The lines from the top of the records below through the one containing "This constructor will assign" are to be transcribed exactly, and nothing else is to be added.

━━ Records for this task ━━

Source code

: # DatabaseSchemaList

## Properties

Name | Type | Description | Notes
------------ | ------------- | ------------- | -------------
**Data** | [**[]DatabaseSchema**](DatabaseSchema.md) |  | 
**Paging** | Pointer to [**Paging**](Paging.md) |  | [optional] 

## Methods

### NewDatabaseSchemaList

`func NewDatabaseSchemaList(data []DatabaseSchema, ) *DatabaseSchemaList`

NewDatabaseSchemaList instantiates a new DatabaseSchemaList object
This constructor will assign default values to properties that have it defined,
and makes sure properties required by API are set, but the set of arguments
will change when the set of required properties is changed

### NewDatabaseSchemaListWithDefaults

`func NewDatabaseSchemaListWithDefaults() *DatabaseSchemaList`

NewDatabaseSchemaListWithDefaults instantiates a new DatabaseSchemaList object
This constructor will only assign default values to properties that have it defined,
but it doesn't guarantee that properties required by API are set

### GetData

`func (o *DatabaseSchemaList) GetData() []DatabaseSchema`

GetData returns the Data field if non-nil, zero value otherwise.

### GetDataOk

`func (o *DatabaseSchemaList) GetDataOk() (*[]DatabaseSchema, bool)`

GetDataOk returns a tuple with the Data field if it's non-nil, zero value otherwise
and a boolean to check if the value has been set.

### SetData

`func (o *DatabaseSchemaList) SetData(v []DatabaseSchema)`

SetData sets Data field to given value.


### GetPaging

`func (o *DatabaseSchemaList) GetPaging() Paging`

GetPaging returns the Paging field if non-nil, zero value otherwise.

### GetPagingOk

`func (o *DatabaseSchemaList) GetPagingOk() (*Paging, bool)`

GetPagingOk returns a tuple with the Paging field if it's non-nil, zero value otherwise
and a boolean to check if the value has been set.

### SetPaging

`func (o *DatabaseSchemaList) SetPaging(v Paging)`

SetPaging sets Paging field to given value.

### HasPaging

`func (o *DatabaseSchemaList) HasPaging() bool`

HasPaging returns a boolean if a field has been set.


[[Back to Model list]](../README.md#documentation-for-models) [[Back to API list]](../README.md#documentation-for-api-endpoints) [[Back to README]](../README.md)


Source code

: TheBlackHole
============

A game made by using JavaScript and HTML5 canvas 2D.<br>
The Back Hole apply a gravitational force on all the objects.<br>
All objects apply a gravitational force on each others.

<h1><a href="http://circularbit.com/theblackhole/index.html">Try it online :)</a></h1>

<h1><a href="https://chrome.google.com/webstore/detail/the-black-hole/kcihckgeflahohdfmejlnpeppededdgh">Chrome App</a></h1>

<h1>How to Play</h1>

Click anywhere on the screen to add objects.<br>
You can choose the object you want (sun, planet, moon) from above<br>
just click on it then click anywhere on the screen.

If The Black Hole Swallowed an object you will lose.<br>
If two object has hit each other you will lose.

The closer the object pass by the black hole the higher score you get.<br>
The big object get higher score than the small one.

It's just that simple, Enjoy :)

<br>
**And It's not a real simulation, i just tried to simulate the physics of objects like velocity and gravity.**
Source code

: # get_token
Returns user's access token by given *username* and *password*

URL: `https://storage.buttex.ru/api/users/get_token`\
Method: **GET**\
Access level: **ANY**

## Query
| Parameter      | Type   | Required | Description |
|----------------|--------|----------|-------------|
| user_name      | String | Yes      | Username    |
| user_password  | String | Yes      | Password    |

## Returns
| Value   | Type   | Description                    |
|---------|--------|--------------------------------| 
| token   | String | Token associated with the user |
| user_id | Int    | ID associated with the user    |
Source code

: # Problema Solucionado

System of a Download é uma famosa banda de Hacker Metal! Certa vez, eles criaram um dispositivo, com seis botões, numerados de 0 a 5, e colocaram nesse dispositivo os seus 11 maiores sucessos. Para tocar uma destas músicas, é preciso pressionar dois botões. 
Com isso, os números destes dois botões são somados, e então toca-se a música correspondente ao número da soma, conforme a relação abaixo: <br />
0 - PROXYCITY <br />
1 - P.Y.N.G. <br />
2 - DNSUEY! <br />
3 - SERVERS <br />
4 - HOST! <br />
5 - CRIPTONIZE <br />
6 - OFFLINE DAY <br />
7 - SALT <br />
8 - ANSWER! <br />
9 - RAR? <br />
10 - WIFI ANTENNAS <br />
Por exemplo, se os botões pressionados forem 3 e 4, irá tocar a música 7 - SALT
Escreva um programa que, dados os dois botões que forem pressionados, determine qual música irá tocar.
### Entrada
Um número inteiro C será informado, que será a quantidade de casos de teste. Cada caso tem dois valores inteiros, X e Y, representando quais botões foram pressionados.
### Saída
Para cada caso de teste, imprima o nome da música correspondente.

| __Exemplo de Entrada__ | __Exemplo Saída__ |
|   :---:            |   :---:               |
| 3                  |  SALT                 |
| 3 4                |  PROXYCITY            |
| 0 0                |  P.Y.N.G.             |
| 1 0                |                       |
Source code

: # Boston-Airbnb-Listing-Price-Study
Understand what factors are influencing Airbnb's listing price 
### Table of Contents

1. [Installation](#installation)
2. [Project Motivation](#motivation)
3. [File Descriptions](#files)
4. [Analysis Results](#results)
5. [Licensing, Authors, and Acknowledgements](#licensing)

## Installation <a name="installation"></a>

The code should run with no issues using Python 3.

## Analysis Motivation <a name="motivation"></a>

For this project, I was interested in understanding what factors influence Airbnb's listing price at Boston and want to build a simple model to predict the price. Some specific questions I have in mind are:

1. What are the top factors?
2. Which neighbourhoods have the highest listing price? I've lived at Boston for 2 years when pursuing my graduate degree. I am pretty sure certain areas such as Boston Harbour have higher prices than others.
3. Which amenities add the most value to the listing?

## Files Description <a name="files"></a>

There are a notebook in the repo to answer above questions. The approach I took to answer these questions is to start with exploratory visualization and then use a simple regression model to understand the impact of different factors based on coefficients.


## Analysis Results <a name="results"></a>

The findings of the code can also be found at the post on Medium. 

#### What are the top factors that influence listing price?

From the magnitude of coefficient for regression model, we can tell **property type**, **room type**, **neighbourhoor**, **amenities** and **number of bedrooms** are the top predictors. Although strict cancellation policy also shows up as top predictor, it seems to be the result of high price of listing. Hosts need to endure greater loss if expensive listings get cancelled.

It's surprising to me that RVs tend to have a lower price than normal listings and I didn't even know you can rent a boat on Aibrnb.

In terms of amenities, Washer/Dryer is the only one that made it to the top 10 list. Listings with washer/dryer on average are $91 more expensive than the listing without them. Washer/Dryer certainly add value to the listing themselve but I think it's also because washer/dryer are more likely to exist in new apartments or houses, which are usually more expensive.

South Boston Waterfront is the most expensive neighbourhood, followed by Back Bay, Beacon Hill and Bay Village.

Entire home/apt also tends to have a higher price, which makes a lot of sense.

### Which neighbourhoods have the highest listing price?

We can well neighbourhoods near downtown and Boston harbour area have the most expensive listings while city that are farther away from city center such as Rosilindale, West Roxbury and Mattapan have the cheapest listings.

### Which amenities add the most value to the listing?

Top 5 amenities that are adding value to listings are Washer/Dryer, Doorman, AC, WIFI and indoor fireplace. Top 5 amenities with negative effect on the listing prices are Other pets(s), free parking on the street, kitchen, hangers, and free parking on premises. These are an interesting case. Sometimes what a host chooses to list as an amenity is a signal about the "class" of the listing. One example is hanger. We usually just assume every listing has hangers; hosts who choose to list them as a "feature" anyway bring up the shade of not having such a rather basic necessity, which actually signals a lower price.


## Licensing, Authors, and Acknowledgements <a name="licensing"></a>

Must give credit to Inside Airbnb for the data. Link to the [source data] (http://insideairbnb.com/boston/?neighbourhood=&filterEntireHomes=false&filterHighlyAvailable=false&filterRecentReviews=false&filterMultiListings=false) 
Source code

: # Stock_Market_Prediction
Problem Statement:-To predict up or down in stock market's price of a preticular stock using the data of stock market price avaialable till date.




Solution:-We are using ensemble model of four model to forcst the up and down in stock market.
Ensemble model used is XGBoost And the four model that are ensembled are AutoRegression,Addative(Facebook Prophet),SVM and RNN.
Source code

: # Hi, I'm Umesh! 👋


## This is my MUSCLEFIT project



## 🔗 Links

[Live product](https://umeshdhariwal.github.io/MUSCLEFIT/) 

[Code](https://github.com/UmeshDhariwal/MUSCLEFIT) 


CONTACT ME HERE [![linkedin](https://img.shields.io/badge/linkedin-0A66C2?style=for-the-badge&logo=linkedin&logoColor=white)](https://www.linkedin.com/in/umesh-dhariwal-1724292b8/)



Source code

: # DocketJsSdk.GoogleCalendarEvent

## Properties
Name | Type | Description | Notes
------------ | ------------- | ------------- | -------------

━━━

◆ Solution to the problem
Source code

: # DatabaseSchemaList

## Properties

Name | Type | Description | Notes
------------ | ------------- | ------------- | -------------
**Data** | [**[]DatabaseSchema**](DatabaseSchema.md) |  | 
**Paging** | Pointer to [**Paging**](Paging.md) |  | [optional] 

## Methods

### NewDatabaseSchemaList

`func NewDatabaseSchemaList(data []DatabaseSchema, ) *DatabaseSchemaList`

NewDatabaseSchemaList instantiates a new DatabaseSchemaList object
This constructor will assign default values to properties that have it defined,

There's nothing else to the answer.